Still below the Crapo Line are Republicans like Reps. Cathy McMorris Rodgers and Raul Labrador, trying to occupy an increasingly tiny gray area between calling out Trump’s “unacceptable” behavior and saying: Accept him anyway. Paul Ryan – the leader of House leadership team on which McMorris Rodgers serves – discoed through that briar patch this week, saying that he would not campaign for Trump but not technically withdraw his endorsement, either.
Disgusting, Ryan called Trump’s comments. Accept him anyway.
I’m not talking about people who genuinely support Trump. If you have watched this debacle and plan to cast your vote for him, that’s one thing. It’s another thing entirely for party leaders to treat Trump as a spoonful of castor oil that must be swallowed, against their own values and principles; as the embarrassing, racist uncle you hate but must invite to the funeral, nervously ignoring his reprehensible jokes. It’s another thing entirely to build an entire political life on signaling a certain brand of Christian virtue and sexual puritanism, while lining up behind someone Christ might have driven from the temple with a whip.

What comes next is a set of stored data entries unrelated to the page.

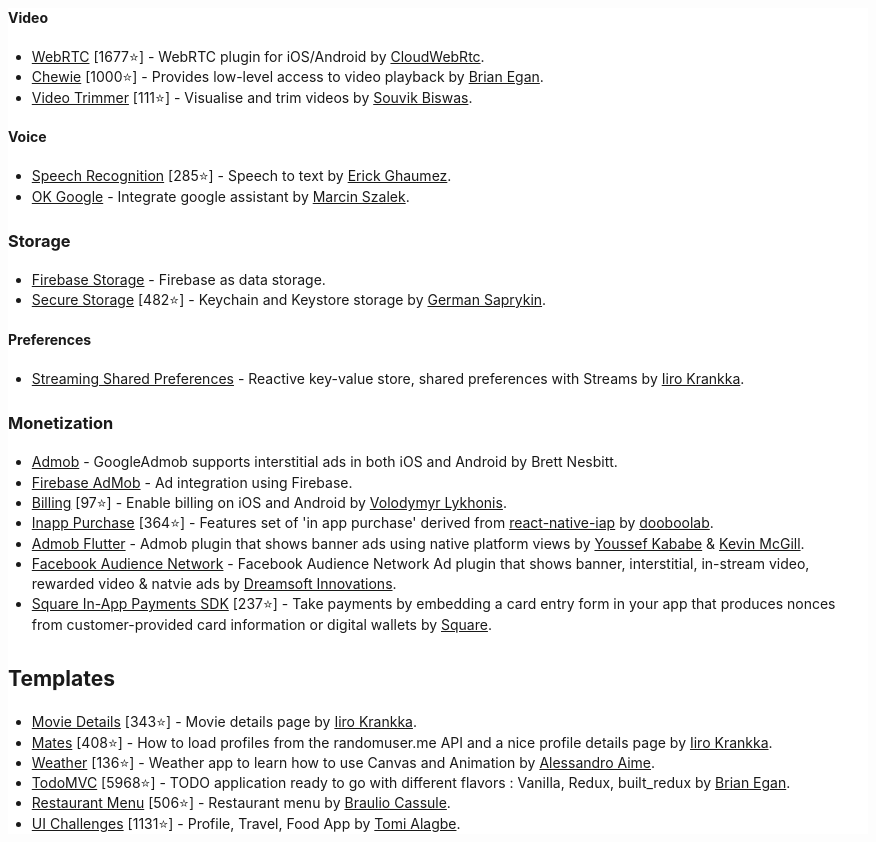 #### Video

- [WebRTC](https://github.com/cloudwebrtc/flutter-webrtc) [1677⭐] - WebRTC plugin for iOS/Android by [CloudWebRtc](https://github.com/cloudwebrtc).
- [Chewie](https://github.com/brianegan/chewie) [1000⭐] - Provides low-level access to video playback by [Brian Egan](https://github.com/brianegan).
- [Video Trimmer](https://github.com/sbis04/video_trimmer) [111⭐] - Visualise and trim videos by [Souvik Biswas](https://github.com/sbis04).

#### Voice

- [Speech Recognition](https://github.com/rxlabz/speech_recognition) [285⭐] - Speech to text by [Erick Ghaumez](https://twitter.com/rxlabz).
- [OK Google](https://marcinszalek.pl/flutter/ok-google-flutter/) - Integrate google assistant by [Marcin Szalek](https://marcinszalek.pl/).

### Storage

- [Firebase Storage](https://github.com/FirebaseExtended/flutterfire/tree/master/packages/firebase_storage) - Firebase as data storage.
- [Secure Storage](https://github.com/mogol/flutter_secure_storage) [482⭐] - Keychain and Keystore storage by [German Saprykin](https://github.com/mogol).

#### Preferences

- [Streaming Shared Preferences](https://github.com/roughike/streaming_shared_preferences) - Reactive key-value store, shared preferences with Streams by [Iiro Krankka](https://github.com/roughike).

### Monetization

- [Admob](https://pub.dev/packages/admob) - GoogleAdmob supports interstitial ads in both iOS and Android by Brett Nesbitt.
- [Firebase AdMob](https://github.com/FirebaseExtended/flutterfire/tree/master/packages/firebase_admob) - Ad integration using Firebase.
- [Billing](https://github.com/VolodymyrLykhonis/flutter_billing) [97⭐] - Enable billing on iOS and Android by [Volodymyr Lykhonis](http://vladimirlichonos.com).
- [Inapp Purchase](https://github.com/dooboolab/flutter_inapp_purchase) [364⭐] - Features set of 'in app purchase' derived from [react-native-iap](https://github.com/dooboolab/react-native-iap) by [dooboolab](https://github.com/dooboolab).
- [Admob Flutter](https://github.com/kmcgill88/admob_flutter) - Admob plugin that shows banner ads using native platform views by [Youssef Kababe](https://github.com/YoussefKababe) & [Kevin McGill](https://github.com/kmcgill88).
- [Facebook Audience Network](https://github.com/dreamsoftin/facebook_audience_network) - Facebook Audience Network Ad plugin that shows banner, interstitial, in-stream video, rewarded video & natvie ads by [Dreamsoft Innovations](https://github.com/dreamsoftin).
- [Square In-App Payments SDK](https://github.com/square/in-app-payments-flutter-plugin) [237⭐] - Take payments by embedding a card entry form in your app that produces nonces from customer-provided card information or digital wallets by [Square](https://github.com/orgs/square).

## Templates

- [Movie Details](https://github.com/FlutterRocks/movie-details-ui) [343⭐] - Movie details page by [Iiro Krankka](https://github.com/roughike).
- [Mates](https://github.com/CodemateLtd/FlutterMates) [408⭐] - How to load profiles from the randomuser.me API and a nice profile details page by [Iiro Krankka](https://github.com/roughike).
- [Weather](https://github.com/alessandroaime/Weather) [136⭐] - Weather app to learn how to use Canvas and Animation by [Alessandro Aime](https://github.com/alessandroaime).
- [TodoMVC](https://github.com/brianegan/flutter_architecture_samples) [5968⭐] - TODO application ready to go with different flavors : Vanilla, Redux, built_redux by [Brian Egan](https://github.com/brianegan).
- [Restaurant Menu](https://github.com/braulio94/menu_flutter) [506⭐] - Restaurant menu by [Braulio Cassule](https://github.com/braulio94).
- [UI Challenges](https://github.com/tomialagbe/flutter_ui_challenges) [1131⭐] - Profile, Travel, Food App by [Tomi Alagbe](https://github.com/tomialagbe).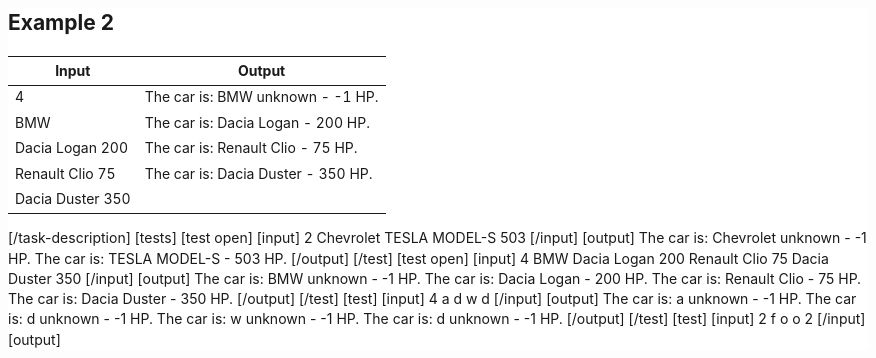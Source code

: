 ## Example 2

| **Input** | **Output** |
| --- | --- |
| 4 | The car is: BMW unknown - -1 HP. |
| BMW | The car is: Dacia Logan - 200 HP. |
| Dacia Logan 200 | The car is: Renault Clio - 75 HP. |
| Renault Clio 75 | The car is: Dacia Duster - 350 HP. |
| Dacia Duster 350 | |

[/task-description]
[tests]
[test open]
[input]
2
Chevrolet
TESLA MODEL-S 503
[/input]
[output]
The car is: Chevrolet unknown - -1 HP.
The car is: TESLA MODEL-S - 503 HP.
[/output]
[/test]
[test open]
[input]
4
BMW
Dacia Logan 200
Renault Clio 75
Dacia Duster 350
[/input]
[output]
The car is: BMW unknown - -1 HP.
The car is: Dacia Logan - 200 HP.
The car is: Renault Clio - 75 HP.
The car is: Dacia Duster - 350 HP.
[/output]
[/test]
[test]
[input]
4
a
d
w
d
[/input]
[output]
The car is: a unknown - -1 HP.
The car is: d unknown - -1 HP.
The car is: w unknown - -1 HP.
The car is: d unknown - -1 HP.
[/output]
[/test]
[test]
[input]
2
f
o o 2
[/input]
[output]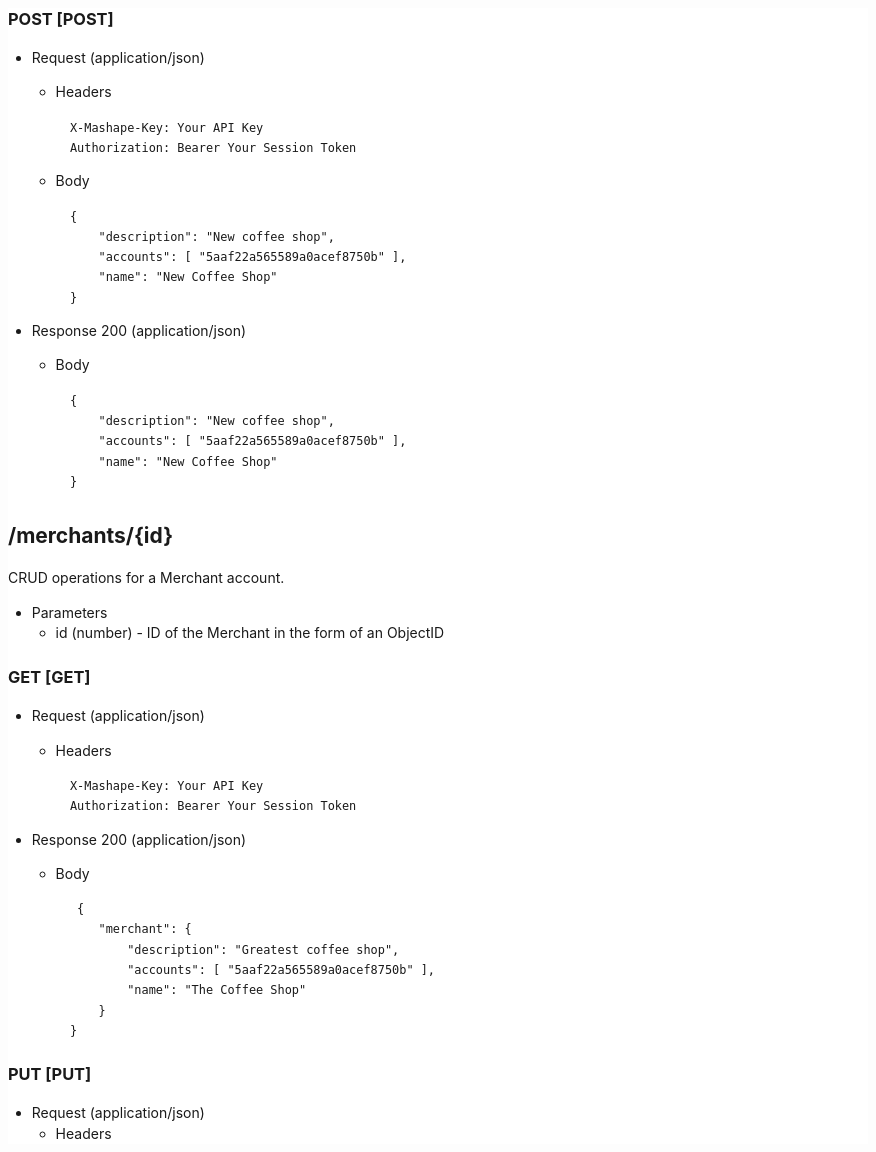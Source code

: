 ### POST [POST]

+ Request (application/json)
    + Headers
    
            X-Mashape-Key: Your API Key
            Authorization: Bearer Your Session Token
            
    + Body 
    
            {
                "description": "New coffee shop",
                "accounts": [ "5aaf22a565589a0acef8750b" ],
                "name": "New Coffee Shop"
            }

+ Response 200 (application/json)
    + Body 
    
            {
                "description": "New coffee shop",
                "accounts": [ "5aaf22a565589a0acef8750b" ],
                "name": "New Coffee Shop"
            }

          
## /merchants/{id}

CRUD operations for a Merchant account.

+ Parameters
    + id (number) - ID of the Merchant in the form of an ObjectID

### GET [GET]

+ Request (application/json)
    + Headers
    
            X-Mashape-Key: Your API Key
            Authorization: Bearer Your Session Token

+ Response 200 (application/json)
    + Body

             {
                "merchant": {
                    "description": "Greatest coffee shop",
                    "accounts": [ "5aaf22a565589a0acef8750b" ],
                    "name": "The Coffee Shop"
                }
            }
            
### PUT [PUT]

+ Request (application/json)
    + Headers
    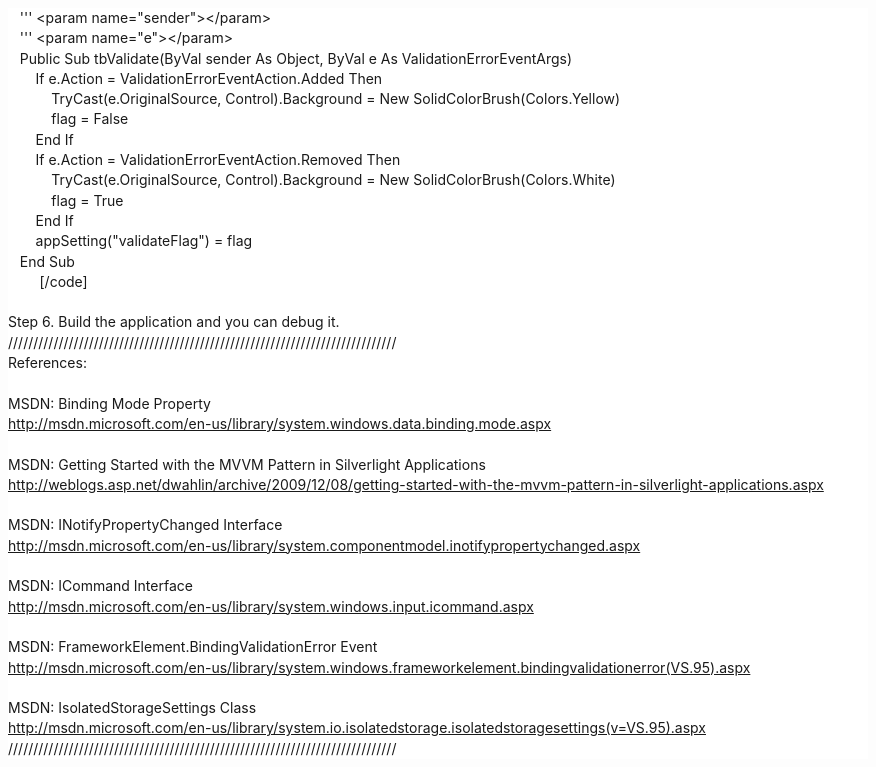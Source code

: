 &nbsp; &nbsp;''' &lt;param name=&quot;sender&quot;&gt;&lt;/param&gt;<br>
&nbsp; &nbsp;''' &lt;param name=&quot;e&quot;&gt;&lt;/param&gt;<br>
&nbsp; &nbsp;Public Sub tbValidate(ByVal sender As Object, ByVal e As ValidationErrorEventArgs)<br>
&nbsp; &nbsp; &nbsp; &nbsp;If e.Action = ValidationErrorEventAction.Added Then<br>
&nbsp; &nbsp; &nbsp; &nbsp; &nbsp; &nbsp;TryCast(e.OriginalSource, Control).Background = New SolidColorBrush(Colors.Yellow)<br>
&nbsp; &nbsp; &nbsp; &nbsp; &nbsp; &nbsp;flag = False<br>
&nbsp; &nbsp; &nbsp; &nbsp;End If<br>
&nbsp; &nbsp; &nbsp; &nbsp;If e.Action = ValidationErrorEventAction.Removed Then<br>
&nbsp; &nbsp; &nbsp; &nbsp; &nbsp; &nbsp;TryCast(e.OriginalSource, Control).Background = New SolidColorBrush(Colors.White)<br>
&nbsp; &nbsp; &nbsp; &nbsp; &nbsp; &nbsp;flag = True<br>
&nbsp; &nbsp; &nbsp; &nbsp;End If<br>
&nbsp; &nbsp; &nbsp; &nbsp;appSetting(&quot;validateFlag&quot;) = flag<br>
&nbsp; &nbsp;End Sub<br>
&nbsp;&nbsp;&nbsp;&nbsp;&nbsp;&nbsp;&nbsp;&nbsp;[/code]<br>
<br>
Step 6. Build the application and you can debug it.<br>
/////////////////////////////////////////////////////////////////////////////<br>
References:<br>
<br>
MSDN: Binding Mode Property<br>
http://msdn.microsoft.com/en-us/library/system.windows.data.binding.mode.aspx<br>
<br>
MSDN: Getting Started with the MVVM Pattern in Silverlight Applications<br>
http://weblogs.asp.net/dwahlin/archive/2009/12/08/getting-started-with-the-mvvm-pattern-in-silverlight-applications.aspx<br>
<br>
MSDN: INotifyPropertyChanged Interface<br>
http://msdn.microsoft.com/en-us/library/system.componentmodel.inotifypropertychanged.aspx<br>
<br>
MSDN: ICommand Interface<br>
http://msdn.microsoft.com/en-us/library/system.windows.input.icommand.aspx<br>
<br>
MSDN: FrameworkElement.BindingValidationError Event<br>
http://msdn.microsoft.com/en-us/library/system.windows.frameworkelement.bindingvalidationerror(VS.95).aspx<br>
<br>
MSDN: IsolatedStorageSettings Class<br>
http://msdn.microsoft.com/en-us/library/system.io.isolatedstorage.isolatedstoragesettings(v=VS.95).aspx<br>
/////////////////////////////////////////////////////////////////////////////<br>

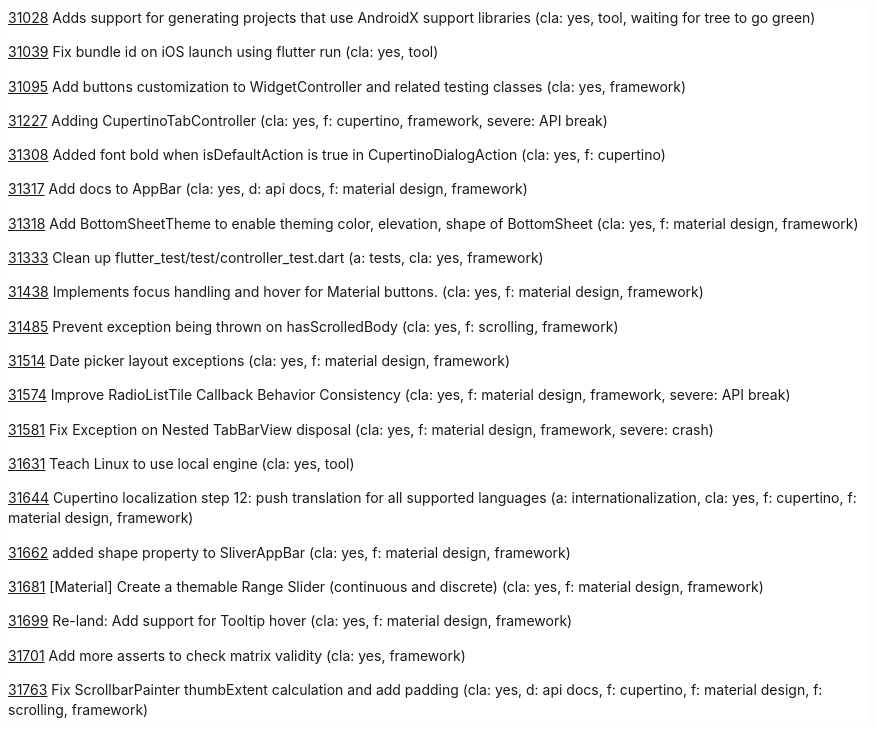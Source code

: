 [31028](https://github.com/flutter/flutter/pull/31028) Adds support for generating projects that use AndroidX support libraries (cla: yes, tool, waiting for tree to go green)

[31039](https://github.com/flutter/flutter/pull/31039) Fix bundle id on iOS launch using flutter run (cla: yes, tool)

[31095](https://github.com/flutter/flutter/pull/31095) Add buttons customization to WidgetController and related testing classes (cla: yes, framework)

[31227](https://github.com/flutter/flutter/pull/31227) Adding CupertinoTabController (cla: yes, f: cupertino, framework, severe: API break)

[31308](https://github.com/flutter/flutter/pull/31308) Added font bold when isDefaultAction is true in CupertinoDialogAction (cla: yes, f: cupertino)

[31317](https://github.com/flutter/flutter/pull/31317) Add docs to AppBar (cla: yes, d: api docs, f: material design, framework)

[31318](https://github.com/flutter/flutter/pull/31318) Add BottomSheetTheme to enable theming color, elevation, shape of BottomSheet (cla: yes, f: material design, framework)

[31333](https://github.com/flutter/flutter/pull/31333) Clean up flutter_test/test/controller_test.dart (a: tests, cla: yes, framework)

[31438](https://github.com/flutter/flutter/pull/31438) Implements focus handling and hover for Material buttons. (cla: yes, f: material design, framework)

[31485](https://github.com/flutter/flutter/pull/31485) Prevent exception being thrown on hasScrolledBody (cla: yes, f: scrolling, framework)

[31514](https://github.com/flutter/flutter/pull/31514) Date picker layout exceptions (cla: yes, f: material design, framework)

[31574](https://github.com/flutter/flutter/pull/31574) Improve RadioListTile Callback Behavior Consistency (cla: yes, f: material design, framework, severe: API break)

[31581](https://github.com/flutter/flutter/pull/31581) Fix Exception on Nested TabBarView disposal (cla: yes, f: material design, framework, severe: crash)

[31631](https://github.com/flutter/flutter/pull/31631) Teach Linux to use local engine (cla: yes, tool)

[31644](https://github.com/flutter/flutter/pull/31644) Cupertino localization step 12: push translation for all supported languages (a: internationalization, cla: yes, f: cupertino, f: material design, framework)

[31662](https://github.com/flutter/flutter/pull/31662) added shape property to SliverAppBar (cla: yes, f: material design, framework)

[31681](https://github.com/flutter/flutter/pull/31681) [Material] Create a themable Range Slider (continuous and discrete) (cla: yes, f: material design, framework)

[31699](https://github.com/flutter/flutter/pull/31699) Re-land: Add support for Tooltip hover (cla: yes, f: material design, framework)

[31701](https://github.com/flutter/flutter/pull/31701) Add more asserts to check matrix validity (cla: yes, framework)

[31763](https://github.com/flutter/flutter/pull/31763) Fix ScrollbarPainter thumbExtent calculation and add padding  (cla: yes, d: api docs, f: cupertino, f: material design, f: scrolling, framework)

I don’t want to pretend it’s an easy call, or that all of us don’t sometimes have to swallow hard and vote for the lesser evil. It’s not, and we do. It’s politics, and compromise is an inherent part of politics. And, though I think it’s based on hysteria and ignorance and consuming too much fake news, the opposition to Hillary Clinton runs deep enough that some people will vote against her no matter what, and I get that: I vote mostly against people, too.
But every day, in every way, Trump is putting a sales price on the GOP’s soul, a price that is measured one elected official at a time and which will continue to be paid long after Trump is gone. Crapo, Simpson and other Republicans of conscience are refusing to pay, but McMorris Rodgers keeps writing checks, covering sunk costs. How bad – how offensive, how unprepared, how ignorant, how racist, how dishonest – would Trump have to be for McMorris Rodgers and others who are still clinging to the mast to jump ship?
She’s been extremely careful on her path toward full-throated support of Trump – and Pence! Don’t forget Pence! She started with a qualified and late-ish endorsement, and then, in recent weeks, has been on board completely. Like other accommodationists, she is focused on the Supreme Court, Obamacare repeal and the holy grail: lower taxes.
If you’re for those, you can grab anybody anywhere.
Not long ago, McMorris Rodgers hosted Ivanka Trump at a huddle with congressional leaders; she hosted a similar sit-down with Trump himself in July. Then last week, she jumped back onto that gray zone: “It is never appropriate to condone unwanted sexual advances or violence against women. Mr. Trump must realize that it has no place in public or private conversations.”
But, hey, accept him anyway.
I tried to get the congresswoman to talk about this at more length this week, and her office gave me another statement: “I have said all along that I absolutely disagree with some of Donald Trump’s statements – especially the video released on Friday. I will be voting for Mr. Trump because I believe that we must defeat Hillary Clinton who has a record of deliberately misleading the American people. She lacks transparency and accountability.”
McMorris Rodgers also touted the Better Way policy agenda of the House GOP leadership.
Meanwhile, a couple of congressmen across the border were showing courage – the kind that could come back to bite them in some future primary. Simpson has never endorsed Trump, and he deepened his criticism last week. Crapo’s announcement Friday was among the very first in a small insurrection of congressional members that seems as if it might be growing.
“I have spent more than two decades working on domestic violence prevention,” he said in a statement. “Trump’s most recent excuse of ‘locker room talk’ is completely unacceptable and is inconsistent with protecting women from abusive, disparaging treatment.”
Trump is a disaster of historic proportions – a Hindenburg, a Titanic. Unless we are a worse country than I think we are, he will not win. But the residue of his candidacy will remain, uglying up the political culture, and the dynamic that allowed it to happen – a raging far-right base and the cynical grandees trying to harness them – will continue to churn through American conservatism.
Make no mistake: As much as those of us who despise Trump are paying attention to the Crapo Line, so are those who love him. That’s why you see the rhetorical limbos of Ryan and McMorris Rodgers and others. Long after he’s gone, the question will remain for GOP politicians: Where did you stand?